NOTE: While I cannot recommend RDS, I am very happy with AWS EC2 services when correctly configured. For a cloud based MySQL solution I would definitely recommend greater control over your MySQL database using EC2 and EBS.

Comments

  1. says

    I’ve seen this issue happen primarily when I set up a limited size RAM disk (several Gigs) for MySQL’s tmp directory in an effort to reduce disk I/O. When I increased the size of the ram disk, the error happened noticeably less often, but did not quite disappear.
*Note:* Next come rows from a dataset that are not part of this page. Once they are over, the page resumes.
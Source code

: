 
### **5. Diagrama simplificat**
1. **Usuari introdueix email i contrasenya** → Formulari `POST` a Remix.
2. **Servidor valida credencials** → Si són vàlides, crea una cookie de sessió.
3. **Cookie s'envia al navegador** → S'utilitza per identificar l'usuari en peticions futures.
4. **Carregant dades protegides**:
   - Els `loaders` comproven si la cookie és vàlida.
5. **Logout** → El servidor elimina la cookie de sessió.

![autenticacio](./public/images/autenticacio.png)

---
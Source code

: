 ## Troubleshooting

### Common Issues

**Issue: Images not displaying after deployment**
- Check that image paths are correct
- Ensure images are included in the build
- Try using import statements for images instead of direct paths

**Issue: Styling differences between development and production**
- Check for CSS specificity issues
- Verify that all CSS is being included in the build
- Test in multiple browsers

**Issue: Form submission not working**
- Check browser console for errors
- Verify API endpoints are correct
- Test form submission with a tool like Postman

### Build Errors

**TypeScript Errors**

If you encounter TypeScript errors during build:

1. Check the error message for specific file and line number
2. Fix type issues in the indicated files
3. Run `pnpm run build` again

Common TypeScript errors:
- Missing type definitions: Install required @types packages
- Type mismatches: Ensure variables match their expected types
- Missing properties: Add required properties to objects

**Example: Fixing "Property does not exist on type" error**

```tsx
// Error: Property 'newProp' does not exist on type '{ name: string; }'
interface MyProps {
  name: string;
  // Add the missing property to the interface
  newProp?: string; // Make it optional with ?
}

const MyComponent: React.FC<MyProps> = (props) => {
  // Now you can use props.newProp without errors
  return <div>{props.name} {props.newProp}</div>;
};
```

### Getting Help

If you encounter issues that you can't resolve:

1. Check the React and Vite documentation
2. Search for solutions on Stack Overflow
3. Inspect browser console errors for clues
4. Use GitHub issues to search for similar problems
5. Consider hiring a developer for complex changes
    My error log generally gets sporadic errors like so:

    110517 10:56:31 [ERROR] /usr/sbin/mysqld: Sort aborted
    110517 10:56:31 [ERROR] /usr/sbin/mysqld: Sort aborted
    110517 10:56:31 [ERROR] /usr/sbin/mysqld: Sort aborted
    110522 11:59:20 [ERROR] /usr/sbin/mysqld: Incorrect key file for table ‘/var/lib/mysql/ramdisk/#sql_9ed_0.MYI'; try to repair it
    110523 23:45:49 [ERROR] /usr/sbin/mysqld: Incorrect key file for table ‘/var/lib/mysql/ramdisk/#sql_9ed_0.MYI'; try to repair it
    110524 13:42:02 [ERROR] /usr/sbin/mysqld: Sort aborted
    110524 13:42:02 [ERROR] /usr/sbin/mysqld: Incorrect key file for table ‘/var/lib/mysql/ramdisk/#sql_9ed_0.MYI'; try to repair it

    It seems to recover just fine (re-running the query or otherwise), but I haven’t been able to draw any better conclusions other then the partition running out of space. MySQL has never handled running out of disk very gracefully (a full log partition used to be a hilarious way to get init to hang on MySQL during a linux boot). If you find out any further information as to causes and ways to mitigate the temp table issue, I’d love to hear them. The files created in the temp directory tend to be immediately unlinked which makes it very hard to track actual disk usage without low level file system polling. Although I haven’t put a huge amount of debug time into this issue as of yet.

  2. Silvia says

    I had this issue on our production server just recently. It turned out to be running out of room in the TMP_DIR location. I’d say RDS is making some assumption regarding temp space its clients would need and your customer outgrew that either legitimately or through bad schema/query.

  3. Ronald Bradford says

    I had hoped that a reader may undertake to provide an explanation of this problem rather then myself just giving the answer to readers.

    This error is caused when the temporary directory location (specified by the tmpdir system variable) is full. As mentioned in my post, you have no access to the machine to confirm this, or verify the size of this location.